EXERCISE INPUT -
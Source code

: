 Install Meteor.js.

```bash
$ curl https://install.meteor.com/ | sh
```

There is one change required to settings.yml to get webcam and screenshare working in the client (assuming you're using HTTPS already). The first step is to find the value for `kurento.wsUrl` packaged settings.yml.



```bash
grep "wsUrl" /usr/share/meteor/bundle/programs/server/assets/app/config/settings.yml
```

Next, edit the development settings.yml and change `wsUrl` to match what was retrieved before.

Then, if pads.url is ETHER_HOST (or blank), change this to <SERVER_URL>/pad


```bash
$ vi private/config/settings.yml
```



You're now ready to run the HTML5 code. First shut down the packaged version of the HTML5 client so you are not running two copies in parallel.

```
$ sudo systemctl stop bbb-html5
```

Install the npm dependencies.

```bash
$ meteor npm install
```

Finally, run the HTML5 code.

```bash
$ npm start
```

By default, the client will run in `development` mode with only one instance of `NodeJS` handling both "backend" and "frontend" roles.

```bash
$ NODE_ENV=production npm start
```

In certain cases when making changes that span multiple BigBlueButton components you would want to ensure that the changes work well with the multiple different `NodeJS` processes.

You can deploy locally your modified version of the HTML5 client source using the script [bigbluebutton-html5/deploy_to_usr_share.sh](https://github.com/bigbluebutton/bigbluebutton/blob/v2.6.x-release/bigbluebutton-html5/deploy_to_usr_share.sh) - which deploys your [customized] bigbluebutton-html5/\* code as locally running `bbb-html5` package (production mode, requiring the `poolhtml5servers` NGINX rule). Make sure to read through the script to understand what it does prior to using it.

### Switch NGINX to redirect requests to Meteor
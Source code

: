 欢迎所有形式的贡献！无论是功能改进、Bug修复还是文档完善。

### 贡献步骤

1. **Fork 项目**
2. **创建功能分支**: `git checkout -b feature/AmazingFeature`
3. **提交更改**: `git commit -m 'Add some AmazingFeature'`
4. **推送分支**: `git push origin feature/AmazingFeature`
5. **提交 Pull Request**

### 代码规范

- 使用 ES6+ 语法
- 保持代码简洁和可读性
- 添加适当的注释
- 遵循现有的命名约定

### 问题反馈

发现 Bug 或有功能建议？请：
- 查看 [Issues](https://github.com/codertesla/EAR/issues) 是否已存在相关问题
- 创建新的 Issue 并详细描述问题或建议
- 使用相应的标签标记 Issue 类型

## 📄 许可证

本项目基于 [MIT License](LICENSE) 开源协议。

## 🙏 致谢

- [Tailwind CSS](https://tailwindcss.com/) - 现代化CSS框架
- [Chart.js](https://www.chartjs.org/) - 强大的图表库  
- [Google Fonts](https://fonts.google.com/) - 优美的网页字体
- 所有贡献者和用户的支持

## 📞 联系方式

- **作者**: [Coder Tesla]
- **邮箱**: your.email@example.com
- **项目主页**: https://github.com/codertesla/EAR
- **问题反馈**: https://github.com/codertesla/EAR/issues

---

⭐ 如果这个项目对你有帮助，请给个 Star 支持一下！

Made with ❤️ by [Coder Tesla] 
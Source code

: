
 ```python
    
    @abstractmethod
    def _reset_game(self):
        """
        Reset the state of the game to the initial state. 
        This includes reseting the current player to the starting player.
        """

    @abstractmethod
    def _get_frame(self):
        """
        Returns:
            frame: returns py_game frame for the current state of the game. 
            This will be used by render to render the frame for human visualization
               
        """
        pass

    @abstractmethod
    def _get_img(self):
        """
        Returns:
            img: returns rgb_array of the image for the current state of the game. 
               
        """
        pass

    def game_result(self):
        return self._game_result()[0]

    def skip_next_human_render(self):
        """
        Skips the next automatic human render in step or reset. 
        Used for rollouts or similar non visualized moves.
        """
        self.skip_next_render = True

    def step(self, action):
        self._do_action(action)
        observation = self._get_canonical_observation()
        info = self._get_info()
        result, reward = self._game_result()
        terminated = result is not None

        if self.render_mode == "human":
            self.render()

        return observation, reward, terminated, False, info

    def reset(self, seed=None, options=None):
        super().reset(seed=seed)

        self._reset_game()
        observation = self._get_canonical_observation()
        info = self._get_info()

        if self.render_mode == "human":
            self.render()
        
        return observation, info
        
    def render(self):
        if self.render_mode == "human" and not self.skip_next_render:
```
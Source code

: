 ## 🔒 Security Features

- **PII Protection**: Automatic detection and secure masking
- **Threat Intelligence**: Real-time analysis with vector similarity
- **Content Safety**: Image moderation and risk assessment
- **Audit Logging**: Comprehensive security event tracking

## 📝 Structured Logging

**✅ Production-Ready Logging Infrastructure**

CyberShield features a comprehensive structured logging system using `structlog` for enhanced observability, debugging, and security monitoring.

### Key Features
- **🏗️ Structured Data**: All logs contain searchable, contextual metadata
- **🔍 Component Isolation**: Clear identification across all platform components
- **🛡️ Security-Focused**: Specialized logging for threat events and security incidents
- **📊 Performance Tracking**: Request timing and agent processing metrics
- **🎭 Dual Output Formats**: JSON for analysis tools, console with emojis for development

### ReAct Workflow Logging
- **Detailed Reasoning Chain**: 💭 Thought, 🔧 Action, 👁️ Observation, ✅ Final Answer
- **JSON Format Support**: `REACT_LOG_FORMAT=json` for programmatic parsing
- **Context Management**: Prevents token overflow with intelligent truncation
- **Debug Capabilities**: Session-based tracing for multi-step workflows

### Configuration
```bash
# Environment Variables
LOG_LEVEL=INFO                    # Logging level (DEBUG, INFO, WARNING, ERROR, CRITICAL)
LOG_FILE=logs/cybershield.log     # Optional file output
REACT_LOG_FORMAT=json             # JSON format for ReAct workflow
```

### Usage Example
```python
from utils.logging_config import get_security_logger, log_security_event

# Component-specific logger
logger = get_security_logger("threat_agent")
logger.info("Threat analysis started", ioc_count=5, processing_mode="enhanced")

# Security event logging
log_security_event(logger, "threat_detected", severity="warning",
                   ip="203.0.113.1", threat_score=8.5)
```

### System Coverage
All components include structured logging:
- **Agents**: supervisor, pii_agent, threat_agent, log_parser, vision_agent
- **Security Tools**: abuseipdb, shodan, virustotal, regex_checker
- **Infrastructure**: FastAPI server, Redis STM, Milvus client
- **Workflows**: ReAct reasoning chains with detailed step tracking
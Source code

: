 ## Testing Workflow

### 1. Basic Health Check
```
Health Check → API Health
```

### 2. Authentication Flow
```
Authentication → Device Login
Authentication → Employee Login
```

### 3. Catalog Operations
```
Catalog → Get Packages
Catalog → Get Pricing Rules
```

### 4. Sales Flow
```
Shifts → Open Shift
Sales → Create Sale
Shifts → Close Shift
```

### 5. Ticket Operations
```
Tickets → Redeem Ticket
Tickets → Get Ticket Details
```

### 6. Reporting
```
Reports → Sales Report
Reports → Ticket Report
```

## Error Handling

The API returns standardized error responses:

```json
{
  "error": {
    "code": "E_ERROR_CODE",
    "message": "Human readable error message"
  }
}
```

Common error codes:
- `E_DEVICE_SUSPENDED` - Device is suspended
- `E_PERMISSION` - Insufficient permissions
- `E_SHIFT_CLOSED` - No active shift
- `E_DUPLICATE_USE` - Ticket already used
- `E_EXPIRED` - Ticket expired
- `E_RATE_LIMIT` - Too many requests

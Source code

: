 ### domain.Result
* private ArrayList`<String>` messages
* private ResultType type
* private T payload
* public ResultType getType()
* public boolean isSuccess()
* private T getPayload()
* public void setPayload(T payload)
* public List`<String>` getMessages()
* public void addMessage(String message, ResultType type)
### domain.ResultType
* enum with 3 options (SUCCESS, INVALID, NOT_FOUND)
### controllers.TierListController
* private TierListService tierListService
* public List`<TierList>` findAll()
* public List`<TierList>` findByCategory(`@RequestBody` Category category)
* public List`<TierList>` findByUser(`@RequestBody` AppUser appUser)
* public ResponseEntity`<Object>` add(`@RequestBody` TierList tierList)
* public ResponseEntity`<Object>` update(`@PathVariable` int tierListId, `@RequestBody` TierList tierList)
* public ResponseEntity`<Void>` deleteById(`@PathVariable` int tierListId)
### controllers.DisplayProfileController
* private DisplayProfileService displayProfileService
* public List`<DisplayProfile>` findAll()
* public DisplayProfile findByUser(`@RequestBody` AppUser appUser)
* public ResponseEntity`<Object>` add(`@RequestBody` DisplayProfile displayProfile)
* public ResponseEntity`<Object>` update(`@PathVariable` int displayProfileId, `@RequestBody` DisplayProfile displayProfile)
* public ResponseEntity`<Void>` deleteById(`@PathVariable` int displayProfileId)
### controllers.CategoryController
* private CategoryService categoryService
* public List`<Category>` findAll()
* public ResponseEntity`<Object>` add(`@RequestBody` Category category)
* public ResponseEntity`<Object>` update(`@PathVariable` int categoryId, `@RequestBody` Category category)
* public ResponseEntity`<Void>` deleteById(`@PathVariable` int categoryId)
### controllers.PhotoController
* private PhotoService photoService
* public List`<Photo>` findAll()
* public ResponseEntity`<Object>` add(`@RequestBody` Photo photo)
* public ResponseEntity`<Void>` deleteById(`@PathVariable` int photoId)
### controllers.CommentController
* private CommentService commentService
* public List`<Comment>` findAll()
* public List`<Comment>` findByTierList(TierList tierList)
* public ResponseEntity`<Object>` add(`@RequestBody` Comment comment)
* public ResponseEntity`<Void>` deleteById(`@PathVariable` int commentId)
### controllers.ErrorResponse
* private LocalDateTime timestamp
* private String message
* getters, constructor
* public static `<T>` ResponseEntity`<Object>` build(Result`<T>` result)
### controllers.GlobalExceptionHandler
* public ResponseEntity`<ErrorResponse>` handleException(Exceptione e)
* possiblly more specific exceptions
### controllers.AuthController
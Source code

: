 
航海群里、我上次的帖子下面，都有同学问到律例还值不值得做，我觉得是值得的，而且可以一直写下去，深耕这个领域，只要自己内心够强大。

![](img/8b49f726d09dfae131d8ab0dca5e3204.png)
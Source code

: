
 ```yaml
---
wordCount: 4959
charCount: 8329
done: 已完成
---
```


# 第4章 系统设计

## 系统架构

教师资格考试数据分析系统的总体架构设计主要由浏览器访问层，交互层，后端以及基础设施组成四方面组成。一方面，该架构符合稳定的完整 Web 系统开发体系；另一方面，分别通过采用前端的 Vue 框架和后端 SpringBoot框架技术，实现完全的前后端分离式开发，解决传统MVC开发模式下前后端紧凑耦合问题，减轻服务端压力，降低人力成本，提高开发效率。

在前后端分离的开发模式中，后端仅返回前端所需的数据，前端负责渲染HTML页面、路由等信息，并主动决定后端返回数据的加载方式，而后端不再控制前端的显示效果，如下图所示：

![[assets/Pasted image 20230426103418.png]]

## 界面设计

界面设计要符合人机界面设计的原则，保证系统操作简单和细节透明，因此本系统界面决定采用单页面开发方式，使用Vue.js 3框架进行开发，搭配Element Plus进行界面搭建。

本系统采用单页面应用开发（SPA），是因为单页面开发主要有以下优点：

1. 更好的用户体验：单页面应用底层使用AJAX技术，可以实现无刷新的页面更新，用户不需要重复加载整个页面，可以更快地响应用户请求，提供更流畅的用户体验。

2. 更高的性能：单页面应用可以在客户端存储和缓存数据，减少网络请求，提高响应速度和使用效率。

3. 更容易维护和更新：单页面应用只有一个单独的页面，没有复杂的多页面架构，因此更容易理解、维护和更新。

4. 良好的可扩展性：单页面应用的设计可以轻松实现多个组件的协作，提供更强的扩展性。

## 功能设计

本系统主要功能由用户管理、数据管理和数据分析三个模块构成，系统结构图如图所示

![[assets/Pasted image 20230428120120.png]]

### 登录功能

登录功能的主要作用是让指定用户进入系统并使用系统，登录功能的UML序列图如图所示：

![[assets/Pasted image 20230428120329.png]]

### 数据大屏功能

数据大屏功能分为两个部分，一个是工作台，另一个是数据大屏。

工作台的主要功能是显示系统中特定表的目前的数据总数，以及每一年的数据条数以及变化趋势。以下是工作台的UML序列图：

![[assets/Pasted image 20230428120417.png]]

WORK ITEM -
Say how many lines of the data include the word "version". Nothing other than the number should be given.

TASK RESULT -
2